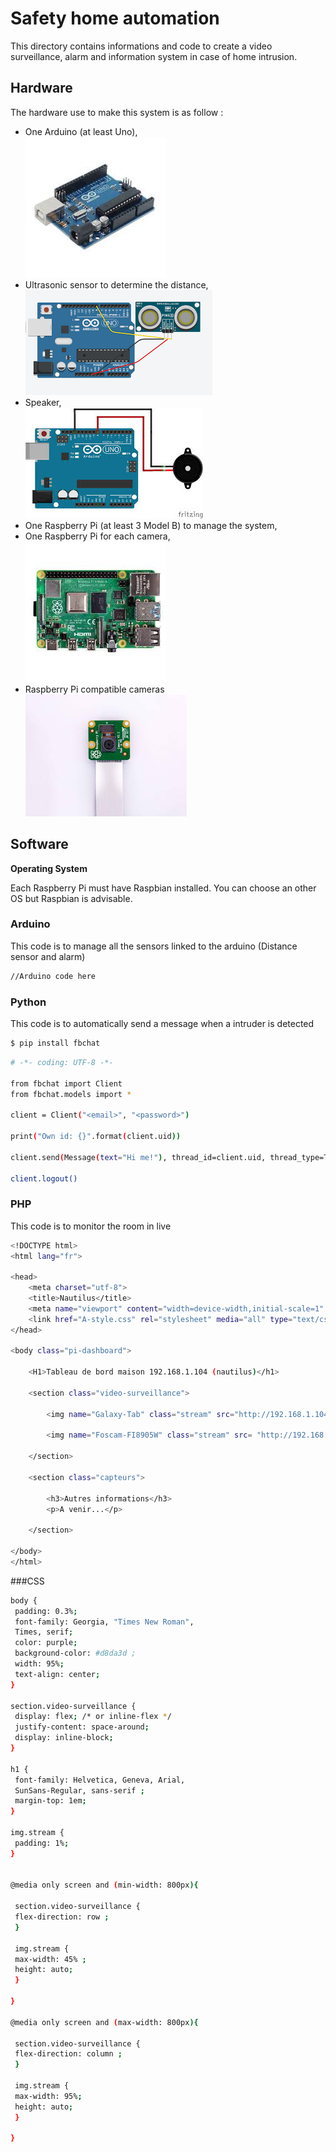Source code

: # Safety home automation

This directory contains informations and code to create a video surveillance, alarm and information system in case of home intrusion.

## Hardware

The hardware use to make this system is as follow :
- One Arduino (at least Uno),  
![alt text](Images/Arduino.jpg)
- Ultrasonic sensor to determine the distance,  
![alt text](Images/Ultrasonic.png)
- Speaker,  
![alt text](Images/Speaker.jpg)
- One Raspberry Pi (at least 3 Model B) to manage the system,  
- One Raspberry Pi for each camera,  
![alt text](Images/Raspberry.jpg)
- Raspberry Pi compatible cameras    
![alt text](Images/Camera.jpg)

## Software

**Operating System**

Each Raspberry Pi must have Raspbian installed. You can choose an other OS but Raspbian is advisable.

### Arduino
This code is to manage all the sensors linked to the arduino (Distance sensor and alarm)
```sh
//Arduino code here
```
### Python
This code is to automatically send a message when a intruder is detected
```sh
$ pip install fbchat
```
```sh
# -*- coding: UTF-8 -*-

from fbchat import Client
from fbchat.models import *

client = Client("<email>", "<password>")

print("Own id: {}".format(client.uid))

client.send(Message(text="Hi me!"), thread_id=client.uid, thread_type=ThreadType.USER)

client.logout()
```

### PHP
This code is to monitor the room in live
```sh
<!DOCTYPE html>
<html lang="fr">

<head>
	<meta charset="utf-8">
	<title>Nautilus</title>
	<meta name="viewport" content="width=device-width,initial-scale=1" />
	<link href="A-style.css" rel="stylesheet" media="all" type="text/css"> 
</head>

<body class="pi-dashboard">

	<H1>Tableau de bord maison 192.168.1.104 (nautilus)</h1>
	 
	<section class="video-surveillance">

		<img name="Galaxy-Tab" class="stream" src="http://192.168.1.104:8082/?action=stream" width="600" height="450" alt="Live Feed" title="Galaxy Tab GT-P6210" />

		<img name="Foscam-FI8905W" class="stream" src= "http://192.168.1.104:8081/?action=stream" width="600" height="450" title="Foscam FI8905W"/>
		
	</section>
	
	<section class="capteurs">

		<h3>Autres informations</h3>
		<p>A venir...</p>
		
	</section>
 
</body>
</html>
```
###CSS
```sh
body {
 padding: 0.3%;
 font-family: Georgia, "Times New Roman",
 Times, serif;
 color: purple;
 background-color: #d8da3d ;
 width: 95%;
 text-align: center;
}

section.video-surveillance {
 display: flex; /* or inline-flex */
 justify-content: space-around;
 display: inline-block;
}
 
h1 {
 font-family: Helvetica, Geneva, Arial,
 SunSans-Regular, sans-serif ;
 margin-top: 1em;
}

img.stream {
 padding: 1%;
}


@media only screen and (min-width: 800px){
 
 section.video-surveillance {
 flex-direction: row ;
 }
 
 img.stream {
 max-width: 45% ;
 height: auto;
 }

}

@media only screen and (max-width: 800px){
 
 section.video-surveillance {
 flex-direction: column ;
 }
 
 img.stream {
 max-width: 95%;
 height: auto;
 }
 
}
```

§ §

→ **ACTION ITEM**: Without the pictures, give back every record precisely as shown.

→ **WRITTEN RESPONSE**:
Source code

: # Safety home automation

This directory contains informations and code to create a video surveillance, alarm and information system in case of home intrusion.

## Hardware

The hardware use to make this system is as follow :
- One Arduino (at least Uno),  
![alt text](Images/Arduino.jpg)
- Ultrasonic sensor to determine the distance,  
![alt text](Images/Ultrasonic.png)
- Speaker,  
![alt text](Images/Speaker.jpg)
- One Raspberry Pi (at least 3 Model B) to manage the system,  
- One Raspberry Pi for each camera,  
![alt text](Images/Raspberry.jpg)
- Raspberry Pi compatible cameras    
![alt text](Images/Camera.jpg)

## Software

**Operating System**

Each Raspberry Pi must have Raspbian installed. You can choose an other OS but Raspbian is advisable.

### Arduino
This code is to manage all the sensors linked to the arduino (Distance sensor and alarm)
```sh
//Arduino code here
```
### Python
This code is to automatically send a message when a intruder is detected
```sh
$ pip install fbchat
```
```sh
# -*- coding: UTF-8 -*-

from fbchat import Client
from fbchat.models import *

client = Client("<email>", "<password>")

print("Own id: {}".format(client.uid))

client.send(Message(text="Hi me!"), thread_id=client.uid, thread_type=ThreadType.USER)

client.logout()
```

### PHP
This code is to monitor the room in live
```sh
<!DOCTYPE html>
<html lang="fr">

<head>
	<meta charset="utf-8">
	<title>Nautilus</title>
	<meta name="viewport" content="width=device-width,initial-scale=1" />
	<link href="A-style.css" rel="stylesheet" media="all" type="text/css"> 
</head>

<body class="pi-dashboard">

	<H1>Tableau de bord maison 192.168.1.104 (nautilus)</h1>
	 
	<section class="video-surveillance">

		<img name="Galaxy-Tab" class="stream" src="http://192.168.1.104:8082/?action=stream" width="600" height="450" alt="Live Feed" title="Galaxy Tab GT-P6210" />

		<img name="Foscam-FI8905W" class="stream" src= "http://192.168.1.104:8081/?action=stream" width="600" height="450" title="Foscam FI8905W"/>
		
	</section>
	
	<section class="capteurs">

		<h3>Autres informations</h3>
		<p>A venir...</p>
		
	</section>
 
</body>
</html>
```
###CSS
```sh
body {
 padding: 0.3%;
 font-family: Georgia, "Times New Roman",
 Times, serif;
 color: purple;
 background-color: #d8da3d ;
 width: 95%;
 text-align: center;
}

section.video-surveillance {
 display: flex; /* or inline-flex */
 justify-content: space-around;
 display: inline-block;
}
 
h1 {
 font-family: Helvetica, Geneva, Arial,
 SunSans-Regular, sans-serif ;
 margin-top: 1em;
}

img.stream {
 padding: 1%;
}


@media only screen and (min-width: 800px){
 
 section.video-surveillance {
 flex-direction: row ;
 }
 
 img.stream {
 max-width: 45% ;
 height: auto;
 }

}

@media only screen and (max-width: 800px){
 
 section.video-surveillance {
 flex-direction: column ;
 }
 
 img.stream {
 max-width: 95%;
 height: auto;
 }
 
}
```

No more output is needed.